** Opening PROVIDED RECORDS block **
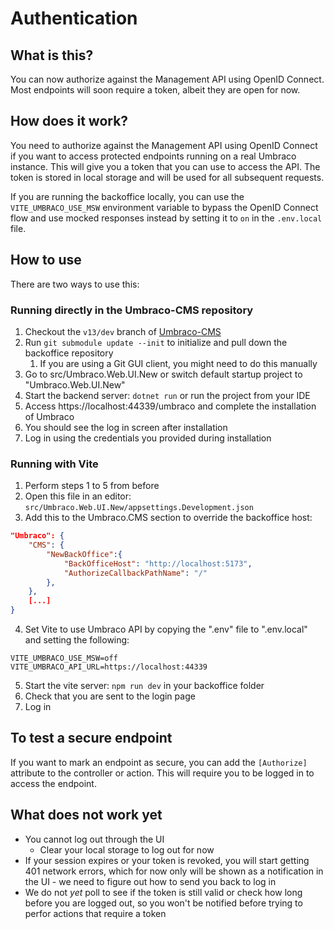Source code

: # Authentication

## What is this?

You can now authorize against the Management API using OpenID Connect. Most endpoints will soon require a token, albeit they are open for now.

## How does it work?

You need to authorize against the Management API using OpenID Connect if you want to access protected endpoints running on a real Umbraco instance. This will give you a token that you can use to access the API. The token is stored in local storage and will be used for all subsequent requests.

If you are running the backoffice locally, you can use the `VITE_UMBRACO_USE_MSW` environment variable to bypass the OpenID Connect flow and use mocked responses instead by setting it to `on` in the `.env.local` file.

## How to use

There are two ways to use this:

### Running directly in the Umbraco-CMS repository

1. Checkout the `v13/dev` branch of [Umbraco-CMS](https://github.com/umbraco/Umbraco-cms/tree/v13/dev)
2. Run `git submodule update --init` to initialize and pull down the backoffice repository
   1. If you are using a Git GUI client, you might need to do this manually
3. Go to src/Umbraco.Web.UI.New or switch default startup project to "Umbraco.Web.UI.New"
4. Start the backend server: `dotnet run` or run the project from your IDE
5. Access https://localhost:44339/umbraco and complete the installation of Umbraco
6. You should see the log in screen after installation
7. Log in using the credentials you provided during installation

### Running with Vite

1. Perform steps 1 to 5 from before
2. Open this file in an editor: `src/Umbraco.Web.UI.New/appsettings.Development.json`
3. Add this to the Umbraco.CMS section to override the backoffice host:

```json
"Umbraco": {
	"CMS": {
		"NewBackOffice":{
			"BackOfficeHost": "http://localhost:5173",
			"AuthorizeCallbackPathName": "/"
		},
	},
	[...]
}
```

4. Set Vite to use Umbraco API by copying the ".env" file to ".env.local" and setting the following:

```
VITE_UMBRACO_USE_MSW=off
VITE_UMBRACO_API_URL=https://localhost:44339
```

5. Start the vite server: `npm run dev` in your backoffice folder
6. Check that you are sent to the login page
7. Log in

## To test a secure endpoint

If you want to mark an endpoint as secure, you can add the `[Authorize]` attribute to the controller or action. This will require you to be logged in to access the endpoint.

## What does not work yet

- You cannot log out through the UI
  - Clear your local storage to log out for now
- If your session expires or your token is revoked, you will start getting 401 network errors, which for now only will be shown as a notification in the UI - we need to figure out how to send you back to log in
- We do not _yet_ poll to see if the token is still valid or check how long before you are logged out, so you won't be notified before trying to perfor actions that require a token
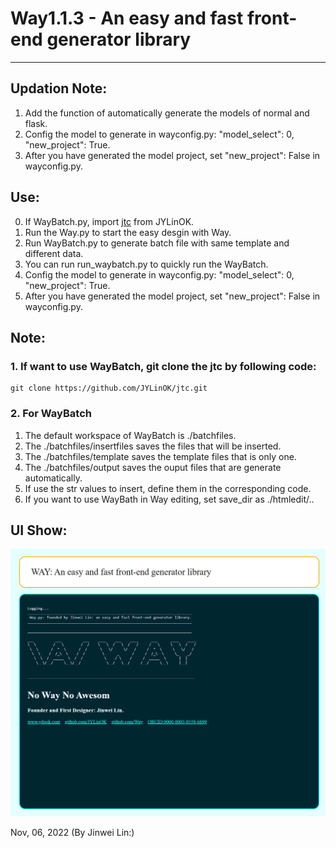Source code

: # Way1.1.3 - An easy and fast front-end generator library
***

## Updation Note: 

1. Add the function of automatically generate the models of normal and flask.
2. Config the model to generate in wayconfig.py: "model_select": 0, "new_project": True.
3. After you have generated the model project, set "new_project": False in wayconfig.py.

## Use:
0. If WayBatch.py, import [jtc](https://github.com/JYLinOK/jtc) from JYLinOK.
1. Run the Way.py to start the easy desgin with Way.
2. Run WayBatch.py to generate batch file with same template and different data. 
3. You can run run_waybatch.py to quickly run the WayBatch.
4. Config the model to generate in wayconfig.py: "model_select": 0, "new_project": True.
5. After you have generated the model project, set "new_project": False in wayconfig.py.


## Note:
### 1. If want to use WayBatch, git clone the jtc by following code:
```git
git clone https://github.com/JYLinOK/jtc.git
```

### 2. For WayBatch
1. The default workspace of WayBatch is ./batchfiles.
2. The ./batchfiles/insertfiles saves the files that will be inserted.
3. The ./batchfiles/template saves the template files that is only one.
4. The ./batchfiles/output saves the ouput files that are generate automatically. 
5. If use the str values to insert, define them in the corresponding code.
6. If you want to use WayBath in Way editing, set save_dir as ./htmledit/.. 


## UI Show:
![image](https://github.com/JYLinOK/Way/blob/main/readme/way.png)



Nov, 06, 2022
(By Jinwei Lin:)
** Closing PROVIDED RECORDS block **
**TASK BRIEF**: Set down exactly the lines above, from the line containing "- Clear your" through the line containing "1. The default". Skip the pictures.

**TASK ANSWER**:
  - Clear your local storage to log out for now
- If your session expires or your token is revoked, you will start getting 401 network errors, which for now only will be shown as a notification in the UI - we need to figure out how to send you back to log in
- We do not _yet_ poll to see if the token is still valid or check how long before you are logged out, so you won't be notified before trying to perfor actions that require a token
Source code

: # Way1.1.3 - An easy and fast front-end generator library
***

## Updation Note: 

1. Add the function of automatically generate the models of normal and flask.
2. Config the model to generate in wayconfig.py: "model_select": 0, "new_project": True.
3. After you have generated the model project, set "new_project": False in wayconfig.py.

## Use:
0. If WayBatch.py, import [jtc](https://github.com/JYLinOK/jtc) from JYLinOK.
1. Run the Way.py to start the easy desgin with Way.
2. Run WayBatch.py to generate batch file with same template and different data. 
3. You can run run_waybatch.py to quickly run the WayBatch.
4. Config the model to generate in wayconfig.py: "model_select": 0, "new_project": True.
5. After you have generated the model project, set "new_project": False in wayconfig.py.


## Note:
### 1. If want to use WayBatch, git clone the jtc by following code:
```git
git clone https://github.com/JYLinOK/jtc.git
```

### 2. For WayBatch
1. The default workspace of WayBatch is ./batchfiles.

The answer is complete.